Sunday, March 20, 2005

Survival of the fittest

Patterns in the long term memory behave like animals in the jungle.
Only the fittest will survive.
The human mind is very efficient. It never tries to find the objective best solution but it settles for the first solution that has succes.
A solution just good enough to survive costs less energy than the best solution.

If one is used to play 3. Df3 in a certain variation, that might be enough to become chesschampion of Honduras. So that pattern is stored in memory as "best fit" for the given situation. But when our Hondurassic champion tries this pattern for example in the Corustournament he might well be knocked from the board.
So in international play this pattern of 3. Df3 will not survive.

This continuous competition between patterns in the mind plays an important role.
Here is where emotion comes in.
A pattern "has to know" if it is needed any longer after being used.
Emotion "rewards" the pattern with a good feeling if the result is good.
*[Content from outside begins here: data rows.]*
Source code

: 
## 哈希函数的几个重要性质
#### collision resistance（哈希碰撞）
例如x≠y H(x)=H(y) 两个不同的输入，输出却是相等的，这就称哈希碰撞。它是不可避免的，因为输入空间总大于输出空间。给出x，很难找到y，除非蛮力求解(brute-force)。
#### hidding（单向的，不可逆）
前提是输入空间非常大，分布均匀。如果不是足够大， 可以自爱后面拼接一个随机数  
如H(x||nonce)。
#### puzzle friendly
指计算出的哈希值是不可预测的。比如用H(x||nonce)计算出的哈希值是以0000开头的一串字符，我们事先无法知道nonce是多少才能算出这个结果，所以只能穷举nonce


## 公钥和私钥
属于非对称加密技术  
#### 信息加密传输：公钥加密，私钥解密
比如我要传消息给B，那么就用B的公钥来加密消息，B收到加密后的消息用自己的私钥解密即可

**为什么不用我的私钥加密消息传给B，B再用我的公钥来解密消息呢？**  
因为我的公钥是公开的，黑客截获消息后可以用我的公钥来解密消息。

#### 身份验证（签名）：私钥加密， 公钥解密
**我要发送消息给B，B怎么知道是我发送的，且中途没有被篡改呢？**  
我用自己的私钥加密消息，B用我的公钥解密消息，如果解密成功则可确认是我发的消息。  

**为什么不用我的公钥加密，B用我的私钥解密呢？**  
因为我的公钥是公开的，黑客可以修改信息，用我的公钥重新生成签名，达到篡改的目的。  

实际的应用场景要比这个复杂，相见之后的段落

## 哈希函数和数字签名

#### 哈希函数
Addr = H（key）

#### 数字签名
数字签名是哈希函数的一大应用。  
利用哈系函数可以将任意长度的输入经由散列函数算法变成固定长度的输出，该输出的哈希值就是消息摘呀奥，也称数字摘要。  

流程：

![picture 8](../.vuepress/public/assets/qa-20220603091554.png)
The pattern grows stronger by this reward, and the next time it reports itself earlier.
If the use of a pattern has a bad result, it is "punished" by a bad feeling and becomes weaker.
So in a next simular case it will not report itself immediatly, and another pattern might be "the fittest".
This is the process of forgetting.
Emotions are the power that regulate the adaptation of the mind by burning the patterns in our brains or by forgetting patterns.

During our tactical training emotions are not very strong. (however, if I hear about the struggle of some. . .)
That's why it is neccesary to play a lot next to the training. Especially rated OTB games have a high emotional impact. But even internetgames will do.
So being euphoric after a win and feeling the pit in the stomach after a loss is the best thing that can happen to you. . .


  1. No emotion during tactical training? Are you kidding me? I've knocked down entire walls with my bareknuckles after missing a problem in tactical training because I was so incensed.

    Maybe it's just a mix of my American machismo and German ancestral desire for perfection that drives me to such passion. . .

  2. I went to sleep Saturday evening going through my two league losses that day. I went through them in my mind and pondered on how I could have played those games differently. I determined what sort of mind set I needed to adopt to be more consistently successful and to avoid playing like I had Saturday in the future. My rating had dropped from 1734 to 1715 after these two games.

    Sunday, I felt better about how I had to think about the game while playing. I logged onto FICS and played someone with a standard rating over 1800 and beat them in about 19 moves. My rating went up to 1733.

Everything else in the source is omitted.